View Full Version : ? Rodenstock Tiefenbildner Imagon 300mm and disks?

4-Dec-2007, 06:11
hi all,
i got this in a package purchase. i have never seen one before. it is a 300mm lens (rear element only) H 5,8. the disks are added to the front in a diffusion style soft filter set up.

there are 3 disks. H5.8-7.7. a 7.7-9.5. and 9.5-11.5. they all open and close the diffusion holes by turning the ring on the disks. it is in a compound shutter.

anyone got any extra info on this lens? what is the value?

i plan to shoot it this week.



Ole Tjugen
4-Dec-2007, 06:33

When in doubt, check with cameraeccentric. :)

4-Dec-2007, 06:38
thanks ole. i added camera eccentric to my bookmark.


Ted Harris
4-Dec-2007, 06:45
One problem, there is a typewritten article at cameraeccentric on using the Imagon that contains some incorrect info. If you search the archives on this Forum you will find a number of threads on the lens and how to focus it.

Eddie, the Imagon is a variable focus lens and the discs serve the same purpose as an iris on a regular lens/shutter combo. You shoot this lens with the shutter wide open and use the discs to vary the "H" stop.

I use the lens largely for portraits and product shots. Note that the 300mm lens is designed for 5x7 and will not give you the most desirable diffusion effects on 4x5 (you need the 250 for that). You must focus the lens at the taking aperture (that is the mistake in the typewritten document). The easiest way to do this is to put a point source light in the image and focus on that. When it is a sharply focused starburst you are in critical focus (thanks to Bob Salomon for this tip). After you focus remove the light source and shoot.

Peter K
4-Dec-2007, 06:50
Hi Eddi,

"H" stands for "Helligkeit" = brightness. With the largest sieve and all holes open you will need an exposure-time like at f/5.6 with a "normal" lens. With all holes closed it's like f/7.7. And so on with the other sieves. As smaller the sieve, as "sharper" the image. But when you want the softness of H 5.6 and the minimum speed of the shutter is too long, you can use the gray-filter (with very old Imagon's it was a yellow-filter) with filter-factor 4.

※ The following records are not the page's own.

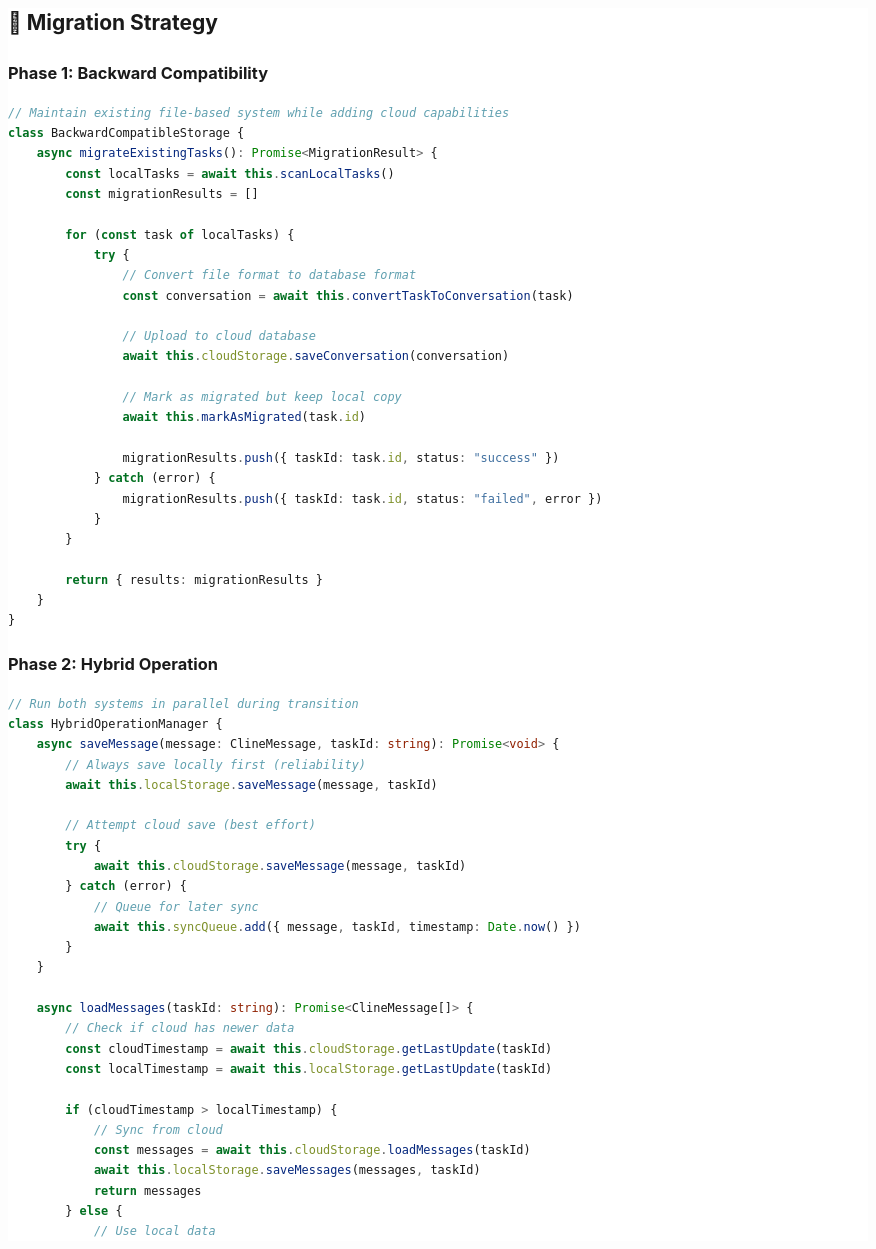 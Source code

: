 
## 🔄 **Migration Strategy**

### **Phase 1: Backward Compatibility**

```typescript
// Maintain existing file-based system while adding cloud capabilities
class BackwardCompatibleStorage {
	async migrateExistingTasks(): Promise<MigrationResult> {
		const localTasks = await this.scanLocalTasks()
		const migrationResults = []

		for (const task of localTasks) {
			try {
				// Convert file format to database format
				const conversation = await this.convertTaskToConversation(task)

				// Upload to cloud database
				await this.cloudStorage.saveConversation(conversation)

				// Mark as migrated but keep local copy
				await this.markAsMigrated(task.id)

				migrationResults.push({ taskId: task.id, status: "success" })
			} catch (error) {
				migrationResults.push({ taskId: task.id, status: "failed", error })
			}
		}

		return { results: migrationResults }
	}
}
```

### **Phase 2: Hybrid Operation**

```typescript
// Run both systems in parallel during transition
class HybridOperationManager {
	async saveMessage(message: ClineMessage, taskId: string): Promise<void> {
		// Always save locally first (reliability)
		await this.localStorage.saveMessage(message, taskId)

		// Attempt cloud save (best effort)
		try {
			await this.cloudStorage.saveMessage(message, taskId)
		} catch (error) {
			// Queue for later sync
			await this.syncQueue.add({ message, taskId, timestamp: Date.now() })
		}
	}

	async loadMessages(taskId: string): Promise<ClineMessage[]> {
		// Check if cloud has newer data
		const cloudTimestamp = await this.cloudStorage.getLastUpdate(taskId)
		const localTimestamp = await this.localStorage.getLastUpdate(taskId)

		if (cloudTimestamp > localTimestamp) {
			// Sync from cloud
			const messages = await this.cloudStorage.loadMessages(taskId)
			await this.localStorage.saveMessages(messages, taskId)
			return messages
		} else {
			// Use local data
```
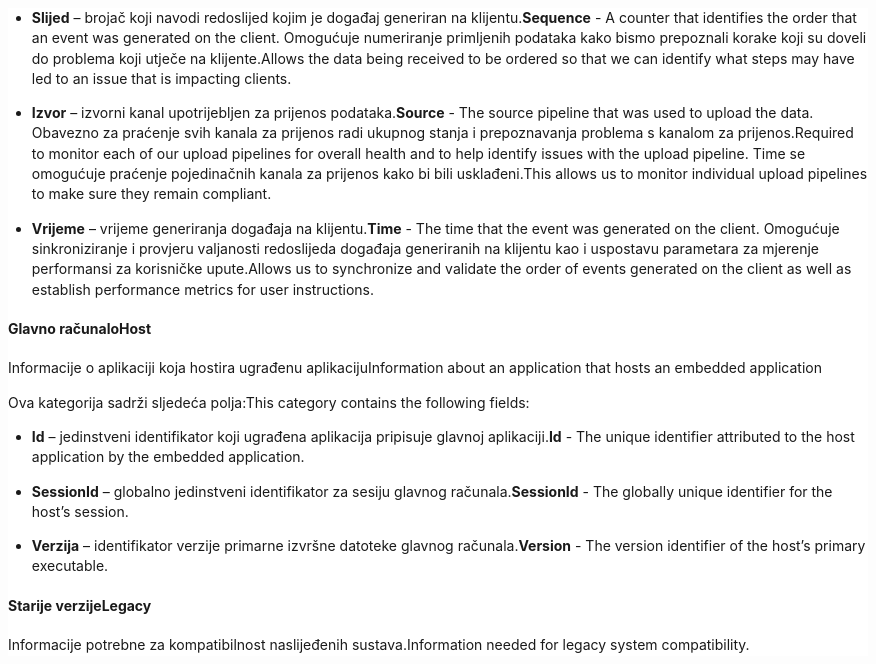   - <span data-ttu-id="b6c1d-397">**Slijed** – brojač koji navodi redoslijed kojim je događaj generiran na klijentu.</span><span class="sxs-lookup"><span data-stu-id="b6c1d-397">**Sequence** - A counter that identifies the order that an event was generated on the client.</span></span> <span data-ttu-id="b6c1d-398">Omogućuje numeriranje primljenih podataka kako bismo prepoznali korake koji su doveli do problema koji utječe na klijente.</span><span class="sxs-lookup"><span data-stu-id="b6c1d-398">Allows the data being received to be ordered so that we can identify what steps may have led to an issue that is impacting clients.</span></span>

  - <span data-ttu-id="b6c1d-399">**Izvor** – izvorni kanal upotrijebljen za prijenos podataka.</span><span class="sxs-lookup"><span data-stu-id="b6c1d-399">**Source** - The source pipeline that was used to upload the data.</span></span> <span data-ttu-id="b6c1d-400">Obavezno za praćenje svih kanala za prijenos radi ukupnog stanja i prepoznavanja problema s kanalom za prijenos.</span><span class="sxs-lookup"><span data-stu-id="b6c1d-400">Required to monitor each of our upload pipelines for overall health and to help identify issues with the upload pipeline.</span></span> <span data-ttu-id="b6c1d-401">Time se omogućuje praćenje pojedinačnih kanala za prijenos kako bi bili usklađeni.</span><span class="sxs-lookup"><span data-stu-id="b6c1d-401">This allows us to monitor individual upload pipelines to make sure they remain compliant.</span></span>

  - <span data-ttu-id="b6c1d-402">**Vrijeme** – vrijeme generiranja događaja na klijentu.</span><span class="sxs-lookup"><span data-stu-id="b6c1d-402">**Time** - The time that the event was generated on the client.</span></span> <span data-ttu-id="b6c1d-403">Omogućuje sinkroniziranje i provjeru valjanosti redoslijeda događaja generiranih na klijentu kao i uspostavu parametara za mjerenje performansi za korisničke upute.</span><span class="sxs-lookup"><span data-stu-id="b6c1d-403">Allows us to synchronize and validate the order of events generated on the client as well as establish performance metrics for user instructions.</span></span> 

#### <a name="host"></a><span data-ttu-id="b6c1d-404">Glavno računalo</span><span class="sxs-lookup"><span data-stu-id="b6c1d-404">Host</span></span>

<span data-ttu-id="b6c1d-405">Informacije o aplikaciji koja hostira ugrađenu aplikaciju</span><span class="sxs-lookup"><span data-stu-id="b6c1d-405">Information about an application that hosts an embedded application</span></span>

<span data-ttu-id="b6c1d-406">Ova kategorija sadrži sljedeća polja:</span><span class="sxs-lookup"><span data-stu-id="b6c1d-406">This category contains the following fields:</span></span>

  - <span data-ttu-id="b6c1d-407">**Id** – jedinstveni identifikator koji ugrađena aplikacija pripisuje glavnoj aplikaciji.</span><span class="sxs-lookup"><span data-stu-id="b6c1d-407">**Id** - The unique identifier attributed to the host application by the embedded application.</span></span>

  - <span data-ttu-id="b6c1d-408">**SessionId** – globalno jedinstveni identifikator za sesiju glavnog računala.</span><span class="sxs-lookup"><span data-stu-id="b6c1d-408">**SessionId** - The globally unique identifier for the host’s session.</span></span>

  - <span data-ttu-id="b6c1d-409">**Verzija** – identifikator verzije primarne izvršne datoteke glavnog računala.</span><span class="sxs-lookup"><span data-stu-id="b6c1d-409">**Version** - The version identifier of the host’s primary executable.</span></span>

#### <a name="legacy"></a><span data-ttu-id="b6c1d-410">Starije verzije</span><span class="sxs-lookup"><span data-stu-id="b6c1d-410">Legacy</span></span>

<span data-ttu-id="b6c1d-411">Informacije potrebne za kompatibilnost naslijeđenih sustava.</span><span class="sxs-lookup"><span data-stu-id="b6c1d-411">Information needed for legacy system compatibility.</span></span>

The Imagon uses spherical aberration. In this way each object is imaged sharply by the central part of the lens and superimposed by a soft image from the other zones. With the sieves you can choose the ratio between sharp and soft parts.

With the iris-diaphragm closed the Imagon is nearly as sharp as any other lens. You can also get nice images without any sieve.

Peter K

Jim Galli
4-Dec-2007, 07:39
Eddie, much offset in "value" is due to whether the lens is in a shutter. Some are in barrel, some in Compound shutter and finally some were in Copal 3. Each iteration increases value to a prospective purchaser.

4-Dec-2007, 10:03
thanks all.

it is in a compound shutter.

i will play wit it this week. i will use my 5x7 back and follow the above suggestions. cheers


Thomas Greutmann
4-Dec-2007, 11:49
I like the Imagon for its effects but it takes patience to really discover the potentials. I had several runs at it, some with disappointing results, some with fascinating pictures. So if you try the lens this week and don't get the results, try again in a couple of weeks or months.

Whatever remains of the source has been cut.